YANBU to find the situation annoying but I think maybe YAB a bit U not to do what several people have suggested and just consistently use your official first name on anything official. In fact it had never occurred to me that it was possible not to do so.

My experience isn't exactly like yours but there are similarities. My name has been shortened all my life to something that can also be a name in its own right, and also doesn't begin with the same letter as the long version. Elizabeth/Beth is s good analogy. I've always put Elizabeth on all forms and it's on my passport, driving licence and everything else that can be used to confirm my identity. However, I don't really think of myself as Elizabeth and don't always react when someone calls me that. (Especially when I'm giving birth, but that's another story.)

But the point is, I think the onus is on me to let people know that in everyday life I'm called Beth. When I get a new job, having send in an application firm with Elizabeth on it, I let my new boss and the personnel section know I'm known as Beth. If I didn't, hit would they be supposed to know? And if they were looking for something official under Beth, I'd point them in the right direction. I don't think it's that hard really - it's just something most people who don't go by their official name soon learn to do.

NIKLOU · 09/10/2018 15:29

My OH and his sisters are:

LAM (partner)
JAM (SIL)
HAM (HAM)

[laughing]

WomblesAreCommon · 10/10/2018 07:10

How funny that people are queuing up to kick the OP and tell her she’s unreasonable.
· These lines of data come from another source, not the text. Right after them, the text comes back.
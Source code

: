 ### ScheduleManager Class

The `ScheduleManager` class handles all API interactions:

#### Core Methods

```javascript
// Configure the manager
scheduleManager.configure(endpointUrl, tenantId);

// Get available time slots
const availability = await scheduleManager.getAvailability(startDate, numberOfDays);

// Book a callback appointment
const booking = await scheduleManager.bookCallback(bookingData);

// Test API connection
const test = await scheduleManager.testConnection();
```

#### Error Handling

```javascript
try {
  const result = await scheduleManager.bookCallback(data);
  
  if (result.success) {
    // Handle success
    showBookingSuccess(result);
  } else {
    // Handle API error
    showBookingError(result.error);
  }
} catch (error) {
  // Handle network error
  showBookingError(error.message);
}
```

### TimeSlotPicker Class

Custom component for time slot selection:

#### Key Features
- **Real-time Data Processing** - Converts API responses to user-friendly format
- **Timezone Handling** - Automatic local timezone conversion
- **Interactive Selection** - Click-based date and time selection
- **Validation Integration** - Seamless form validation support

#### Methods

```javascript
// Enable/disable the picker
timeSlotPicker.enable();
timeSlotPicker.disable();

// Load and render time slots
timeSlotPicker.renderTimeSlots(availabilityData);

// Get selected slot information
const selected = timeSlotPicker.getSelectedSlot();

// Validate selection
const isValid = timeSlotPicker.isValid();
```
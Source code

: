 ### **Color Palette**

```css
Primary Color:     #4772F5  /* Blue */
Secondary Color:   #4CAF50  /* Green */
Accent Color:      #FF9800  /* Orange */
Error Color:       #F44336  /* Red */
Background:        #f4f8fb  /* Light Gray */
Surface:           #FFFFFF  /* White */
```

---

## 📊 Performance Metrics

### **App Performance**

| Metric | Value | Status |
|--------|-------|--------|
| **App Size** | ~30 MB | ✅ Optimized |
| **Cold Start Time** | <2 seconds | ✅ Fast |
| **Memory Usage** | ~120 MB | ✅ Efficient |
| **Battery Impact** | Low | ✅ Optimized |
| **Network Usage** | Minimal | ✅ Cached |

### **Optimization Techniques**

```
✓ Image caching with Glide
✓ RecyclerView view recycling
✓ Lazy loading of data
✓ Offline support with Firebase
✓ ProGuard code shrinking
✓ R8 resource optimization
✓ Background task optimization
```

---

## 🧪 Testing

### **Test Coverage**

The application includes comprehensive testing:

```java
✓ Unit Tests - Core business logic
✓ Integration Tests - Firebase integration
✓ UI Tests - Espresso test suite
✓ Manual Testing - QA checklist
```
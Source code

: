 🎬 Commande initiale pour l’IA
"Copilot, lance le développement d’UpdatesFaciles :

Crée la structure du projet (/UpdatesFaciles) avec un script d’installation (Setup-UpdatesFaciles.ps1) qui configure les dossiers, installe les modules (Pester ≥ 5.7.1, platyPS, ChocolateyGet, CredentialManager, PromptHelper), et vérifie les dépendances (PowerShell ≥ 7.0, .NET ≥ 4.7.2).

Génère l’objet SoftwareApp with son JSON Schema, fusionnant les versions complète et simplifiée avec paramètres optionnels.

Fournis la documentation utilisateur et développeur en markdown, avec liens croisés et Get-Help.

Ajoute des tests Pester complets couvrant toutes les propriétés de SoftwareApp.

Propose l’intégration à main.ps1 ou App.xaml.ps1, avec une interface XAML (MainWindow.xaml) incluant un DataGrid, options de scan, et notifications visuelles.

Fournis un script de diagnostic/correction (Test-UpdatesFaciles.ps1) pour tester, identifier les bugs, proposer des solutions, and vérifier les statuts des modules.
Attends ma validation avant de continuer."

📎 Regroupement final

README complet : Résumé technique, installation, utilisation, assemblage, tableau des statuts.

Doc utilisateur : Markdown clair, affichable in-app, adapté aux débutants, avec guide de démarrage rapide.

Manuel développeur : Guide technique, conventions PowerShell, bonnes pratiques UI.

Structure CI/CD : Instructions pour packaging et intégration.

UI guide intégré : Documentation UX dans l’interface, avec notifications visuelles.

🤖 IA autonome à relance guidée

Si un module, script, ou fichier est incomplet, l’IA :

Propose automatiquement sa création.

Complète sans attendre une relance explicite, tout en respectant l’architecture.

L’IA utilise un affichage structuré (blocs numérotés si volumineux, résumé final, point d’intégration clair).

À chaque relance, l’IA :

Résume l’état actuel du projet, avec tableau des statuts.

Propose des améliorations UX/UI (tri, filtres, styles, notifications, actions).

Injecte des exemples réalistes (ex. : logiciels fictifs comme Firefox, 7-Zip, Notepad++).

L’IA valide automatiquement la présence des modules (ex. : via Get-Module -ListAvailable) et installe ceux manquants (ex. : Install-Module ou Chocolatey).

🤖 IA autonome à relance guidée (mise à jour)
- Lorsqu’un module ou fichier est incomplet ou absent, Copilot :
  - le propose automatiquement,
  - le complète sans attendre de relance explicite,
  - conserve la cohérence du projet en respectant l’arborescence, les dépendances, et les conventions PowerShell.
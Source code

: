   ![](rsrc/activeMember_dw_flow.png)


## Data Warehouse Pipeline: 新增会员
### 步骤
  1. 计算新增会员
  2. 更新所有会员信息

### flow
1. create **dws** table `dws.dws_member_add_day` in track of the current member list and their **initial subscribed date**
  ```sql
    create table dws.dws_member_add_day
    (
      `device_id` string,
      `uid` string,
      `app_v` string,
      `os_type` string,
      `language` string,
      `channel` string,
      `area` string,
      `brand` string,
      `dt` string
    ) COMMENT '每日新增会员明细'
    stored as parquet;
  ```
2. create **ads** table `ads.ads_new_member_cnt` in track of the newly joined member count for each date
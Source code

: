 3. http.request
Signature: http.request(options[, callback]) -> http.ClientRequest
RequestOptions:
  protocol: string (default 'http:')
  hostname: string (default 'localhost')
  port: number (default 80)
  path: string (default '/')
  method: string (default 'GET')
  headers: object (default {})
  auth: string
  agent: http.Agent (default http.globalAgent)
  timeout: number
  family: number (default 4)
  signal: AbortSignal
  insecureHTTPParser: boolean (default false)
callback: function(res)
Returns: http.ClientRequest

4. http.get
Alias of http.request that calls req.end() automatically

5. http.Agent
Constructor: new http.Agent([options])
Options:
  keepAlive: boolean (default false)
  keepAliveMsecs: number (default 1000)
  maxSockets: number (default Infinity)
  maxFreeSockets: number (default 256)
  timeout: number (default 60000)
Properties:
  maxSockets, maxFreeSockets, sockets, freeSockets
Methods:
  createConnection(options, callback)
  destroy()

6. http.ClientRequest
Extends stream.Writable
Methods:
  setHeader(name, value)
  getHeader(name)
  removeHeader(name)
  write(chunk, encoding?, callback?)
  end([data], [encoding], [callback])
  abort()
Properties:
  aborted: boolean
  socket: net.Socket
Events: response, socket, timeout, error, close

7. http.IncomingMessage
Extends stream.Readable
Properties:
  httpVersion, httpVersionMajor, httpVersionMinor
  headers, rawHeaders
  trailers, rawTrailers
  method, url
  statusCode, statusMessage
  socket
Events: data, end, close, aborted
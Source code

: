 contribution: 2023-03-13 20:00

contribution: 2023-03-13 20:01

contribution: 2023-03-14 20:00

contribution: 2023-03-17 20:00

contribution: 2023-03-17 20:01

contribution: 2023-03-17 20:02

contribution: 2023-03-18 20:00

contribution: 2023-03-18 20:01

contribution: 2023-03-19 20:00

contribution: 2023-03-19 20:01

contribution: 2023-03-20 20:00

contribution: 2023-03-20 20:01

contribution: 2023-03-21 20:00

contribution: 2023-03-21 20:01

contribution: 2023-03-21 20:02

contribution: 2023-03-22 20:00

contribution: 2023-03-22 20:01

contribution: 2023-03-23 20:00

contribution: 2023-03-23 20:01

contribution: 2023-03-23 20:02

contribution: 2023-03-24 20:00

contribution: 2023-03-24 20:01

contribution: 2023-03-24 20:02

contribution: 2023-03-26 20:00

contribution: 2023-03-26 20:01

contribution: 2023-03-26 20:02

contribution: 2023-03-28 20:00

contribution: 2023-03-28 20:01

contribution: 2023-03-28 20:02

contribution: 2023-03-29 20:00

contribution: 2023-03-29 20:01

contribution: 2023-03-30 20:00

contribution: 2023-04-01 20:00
You do realise this is AIBU?

More to the point you mentioned how you imagine you’d feel - but lots of people who actually use multiple names have shared their actual, real experiences.

ShivD · 10/10/2018 07:16

I use my middle name, have done since birth. I’ve never had a problem. I’ve always been aware of it so book flights etc with it. I was born in the 80s and was always told to use my full name for banking etc so maybe that’s why I’ve never had a problem.